▸ **WORK INSTRUCTION**:
Search the entries for the word "Where" and copy each line that has it.
EXTRACTED RECORDS Block Start
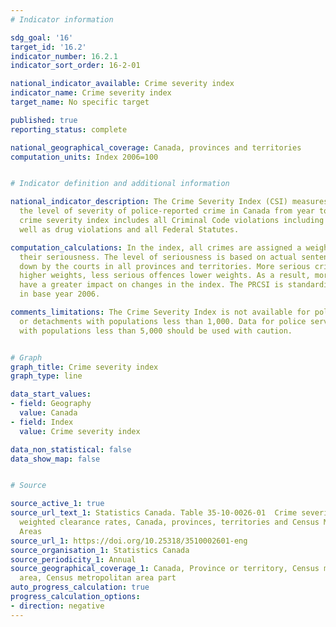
 ```yaml
---
# Indicator information

sdg_goal: '16'
target_id: '16.2'
indicator_number: 16.2.1
indicator_sort_order: 16-2-01

national_indicator_available: Crime severity index
indicator_name: Crime severity index
target_name: No specific target

published: true
reporting_status: complete

national_geographical_coverage: Canada, provinces and territories
computation_units: Index 2006=100


# Indicator definition and additional information

national_indicator_description: The Crime Severity Index (CSI) measures changes in
  the level of severity of police-reported crime in Canada from year to year. The
  crime severity index includes all Criminal Code violations including traffic, as
  well as drug violations and all Federal Statutes.

computation_calculations: In the index, all crimes are assigned a weight based on
  their seriousness. The level of seriousness is based on actual sentences handed
  down by the courts in all provinces and territories. More serious crimes are assigned
  higher weights, less serious offences lower weights. As a result, more serious offences
  have a greater impact on changes in the index. The PRCSI is standardized to 100
  in base year 2006.

comments_limitations: The Crime Severity Index is not available for police services
  or detachments with populations less than 1,000. Data for police services or detachments
  with populations less than 5,000 should be used with caution.


# Graph
graph_title: Crime severity index
graph_type: line

data_start_values:
- field: Geography
  value: Canada
- field: Index
  value: Crime severity index

data_non_statistical: false
data_show_map: false


# Source

source_active_1: true
source_url_text_1: Statistics Canada. Table 35-10-0026-01  Crime severity index and
  weighted clearance rates, Canada, provinces, territories and Census Metropolitan
  Areas
source_url_1: https://doi.org/10.25318/3510002601-eng
source_organisation_1: Statistics Canada
source_periodicity_1: Annual
source_geographical_coverage_1: Canada, Province or territory, Census metropolitan
  area, Census metropolitan area part
auto_progress_calculation: true
progress_calculation_options:
- direction: negative
---
```

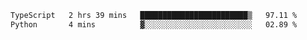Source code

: <!--START_SECTION:waka-->

```txt
TypeScript   2 hrs 39 mins   ████████████████████████▒   97.11 %
Python       4 mins          ▓░░░░░░░░░░░░░░░░░░░░░░░░   02.89 %
```

<!--END_SECTION:waka-->
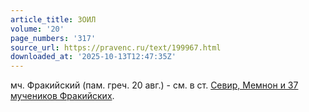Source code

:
 ```yaml
---
article_title: ЗОИЛ
volume: '20'
page_numbers: '317'
source_url: https://pravenc.ru/text/199967.html
downloaded_at: '2025-10-13T12:47:35Z'
---
```


мч. Фракийский (пам. греч. 20 авг.) - см. в ст. [Севир, Мемнон и 37 мучеников Фракийских](<https://pravenc.ru/text/Севир  Мемнон и 37 мучеников Фракийских.html>).
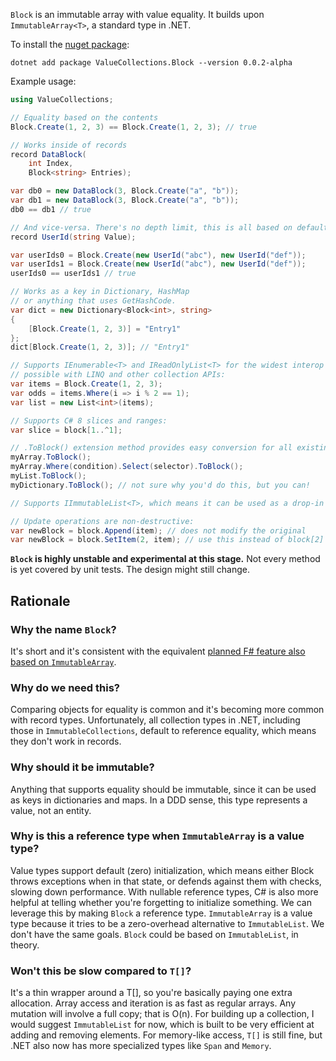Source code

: `Block` is an immutable array with value equality. It builds upon `ImmutableArray<T>`, a standard type in .NET.

To install the [nuget package](https://www.nuget.org/packages/ValueCollections.Block):
```
dotnet add package ValueCollections.Block --version 0.0.2-alpha
```

Example usage:

```csharp
using ValueCollections;

// Equality based on the contents
Block.Create(1, 2, 3) == Block.Create(1, 2, 3); // true

// Works inside of records
record DataBlock(
    int Index, 
    Block<string> Entries);

var db0 = new DataBlock(3, Block.Create("a", "b"));
var db1 = new DataBlock(3, Block.Create("a", "b"));
db0 == db1 // true

// And vice-versa. There's no depth limit, this is all based on default equality comparers.
record UserId(string Value);

var userIds0 = Block.Create(new UserId("abc"), new UserId("def"));
var userIds1 = Block.Create(new UserId("abc"), new UserId("def"));
userIds0 == userIds1 // true

// Works as a key in Dictionary, HashMap
// or anything that uses GetHashCode.
var dict = new Dictionary<Block<int>, string>
{
    [Block.Create(1, 2, 3)] = "Entry1"
};
dict[Block.Create(1, 2, 3)]; // "Entry1"

// Supports IEnumerable<T> and IReadOnlyList<T> for the widest interop
// possible with LINQ and other collection APIs:
var items = Block.Create(1, 2, 3);
var odds = items.Where(i => i % 2 == 1);
var list = new List<int>(items);

// Supports C# 8 slices and ranges:
var slice = block[1..^1];

// .ToBlock() extension method provides easy conversion for all existing collection types
myArray.ToBlock();
myArray.Where(condition).Select(selector).ToBlock();
myList.ToBlock();
myDictionary.ToBlock(); // not sure why you'd do this, but you can!

// Supports IImmutableList<T>, which means it can be used as a drop-in replacement for ImmutableList or ImmutableArray.

// Update operations are non-destructive:
var newBlock = block.Append(item); // does not modify the original
var newBlock = block.SetItem(2, item); // use this instead of block[2] = item;
```

__`Block` is highly unstable and experimental at this stage.__
Not every method is yet covered by unit tests. The design might still change.

## Rationale
### Why the name `Block`?
It's short and it's consistent with the equivalent [planned F# feature also based on `ImmutableArray`](https://github.com/fsharp/fslang-design/blob/main/RFCs/FS-1094-block.md).

### Why do we need this?
Comparing objects for equality is common and it's becoming more common with record types. Unfortunately, all collection types in .NET, including those in `ImmutableCollections`, default to reference equality, which means they don't work in records.

### Why should it be immutable?
Anything that supports equality should be immutable, since it can be used as keys in dictionaries and maps. In a DDD sense, this type represents a value, not an entity.

### Why is this a reference type when `ImmutableArray` is a value type?
Value types support default (zero) initialization, which means either Block throws exceptions when in that state, or defends against them with checks, slowing down performance.
With nullable reference types, C# is also more helpful at telling whether you're forgetting to initialize something. We can leverage this by making `Block` a reference type.
`ImmutableArray` is a value type because it tries to be a zero-overhead alternative to `ImmutableList`. 
We don't have the same goals. `Block` could be based on `ImmutableList`, in theory.

### Won't this be slow compared to `T[]`?
It's a thin wrapper around a T[], so you're basically paying one extra allocation. Array access and iteration is as fast as regular arrays.
Any mutation will involve a full copy; that is O(n). For building up a collection, I would suggest `ImmutableList` for now, which is built to be very efficient at adding and removing elements. For memory-like access, `T[]` is still fine, but .NET also now has more specialized types like `Span` and `Memory`.

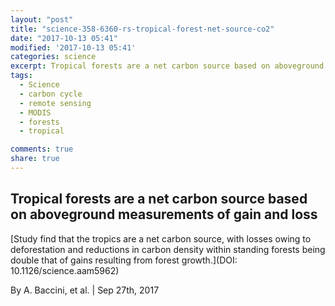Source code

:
 ```yaml
---
layout: "post"
title: "science-358-6360-rs-tropical-forest-net-source-co2"
date: "2017-10-13 05:41"
modified: '2017-10-13 05:41'
categories: science
excerpt: Tropical forests are a net carbon source based on aboveground measurements of gain and loss
tags:
  - Science
  - carbon cycle
  - remote sensing
  - MODIS
  - forests
  - tropical

comments: true
share: true
---
```


## Tropical forests are a net carbon source based on aboveground measurements of gain and loss

[Study find that the tropics are a net carbon source, with losses owing to deforestation and reductions in carbon density within standing forests being double that of gains resulting from forest growth.](DOI: 10.1126/science.aam5962)

By A. Baccini, et al. | Sep 27th, 2017
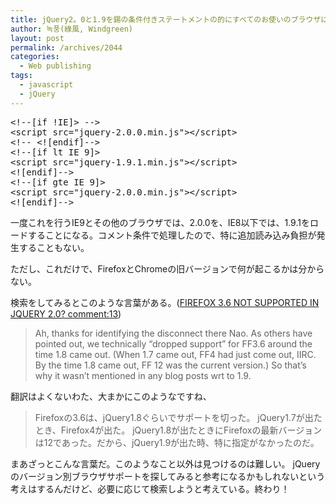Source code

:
```yaml
---
title: jQuery2。0と1.9を錫の条件付きステートメントの的にすべてのお使いのブラウザに互換性のあるさせる
author: 녹풍(綠風, Windgreen)
layout: post
permalink: /archives/2044
categories:
  - Web publishing
tags:
  - javascript
  - jQuery
---
```

<pre>&lt;!--[if !IE]&gt; --&gt;
&lt;script src="jquery-2.0.0.min.js"&gt;&lt;/script&gt;
&lt;!-- &lt;![endif]--&gt;
&lt;!--[if lt IE 9]&gt;
&lt;script src="jquery-1.9.1.min.js"&gt;&lt;/script&gt;
&lt;![endif]--&gt;
&lt;!--[if gte IE 9]&gt;
&lt;script src="jquery-2.0.0.min.js"&gt;&lt;/script&gt;
&lt;![endif]--&gt;</pre>

一度これを行うIE9とその他のブラウザでは、2.0.0を、IE8以下では、1.9.1をロードすることになる。コメント条件で処理したので、特に追加読み込み負担が発生することもない。

ただし、これだけで、FirefoxとChromeの旧バージョンで何が起こるかは分からない。

検索をしてみるとこのような言葉がある。([FIREFOX 3.6 NOT SUPPORTED IN JQUERY 2.0? comment:13][1])

> Ah, thanks for identifying the disconnect there Nao. As others have pointed out, we technically &#8220;dropped support&#8221; for FF3.6 around the time 1.8 came out. (When 1.7 came out, FF4 had just come out, IIRC. By the time 1.8 came out, FF 12 was the current version.) So that&#8217;s why it wasn&#8217;t mentioned in any blog posts wrt to 1.9.

翻訳はよくないわた、大まかにこのようなですね、

> Firefoxの3.6は、jQuery1.8ぐらいでサポートを切った。 jQuery1.7が出たとき、Firefox4が出た。 jQuery1.8が出たときにFirefoxの最新バージョンは12であった。だから、jQuery1.9が出た時、特に指定がなかったのだ。

まあざっとこんな言葉だ。このようなこと以外は見つけるのは難しい。 jQueryのバージョン別ブラウザサポートを探してみると参考になるかもしれないという考えはするんだけど、必要に応じて検索しようと考えている。終わり！

 [1]: http://bugs.jquery.com/ticket/13404#comment:13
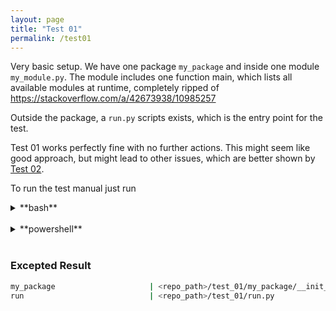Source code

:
 ```yaml
---
layout: page
title: "Test 01"
permalink: /test01
---
```


Very basic setup. We have one package `my_package` and inside one module
`my_module.py`. The module includes one function main, which lists all available
modules at runtime, completely ripped of <https://stackoverflow.com/a/42673938/10985257>

Outside the package, a `run.py` scripts exists, which is the entry point for the test.

Test 01 works perfectly fine with no further actions. This might seem like good
approach, but might lead to other issues, which are better shown by [Test 02](#test-02).

To run the test manual just run

<details><summary markdown="span">**bash**</summary>
```bash
cd test_01
python run.py | Select-String $USER
```
</details>
<br/>

<details><summary markdown="span">**powershell**</summary>
```bash
cd test_01
python run.py | Select-String $env:username
```
</details>
<br/>

### Excepted Result

```bash
my_package                     | <repo_path>/test_01/my_package/__init__.py
run                            | <repo_path>/test_01/run.py
```
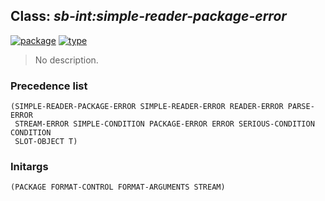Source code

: ## Class: ***sb-int:simple-reader-package-error***
[![package](https://img.shields.io/badge/Package-SB--INT-5f9ea0.svg?style=social&colorA=999999)](../) [![type](https://img.shields.io/badge/Type-Class-5f9ea0.svg?style=social&colorA=999999)](../#class) 

> No description.

### Precedence list
```
(SIMPLE-READER-PACKAGE-ERROR SIMPLE-READER-ERROR READER-ERROR PARSE-ERROR
 STREAM-ERROR SIMPLE-CONDITION PACKAGE-ERROR ERROR SERIOUS-CONDITION CONDITION
 SLOT-OBJECT T)
```
### Initargs
```
(PACKAGE FORMAT-CONTROL FORMAT-ARGUMENTS STREAM)
```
EXTRACTED RECORDS Block End
▸ **SOLUTION TO THE EXERCISE**:
var odds = items.Where(i => i % 2 == 1);
myArray.Where(condition).Select(selector).ToBlock();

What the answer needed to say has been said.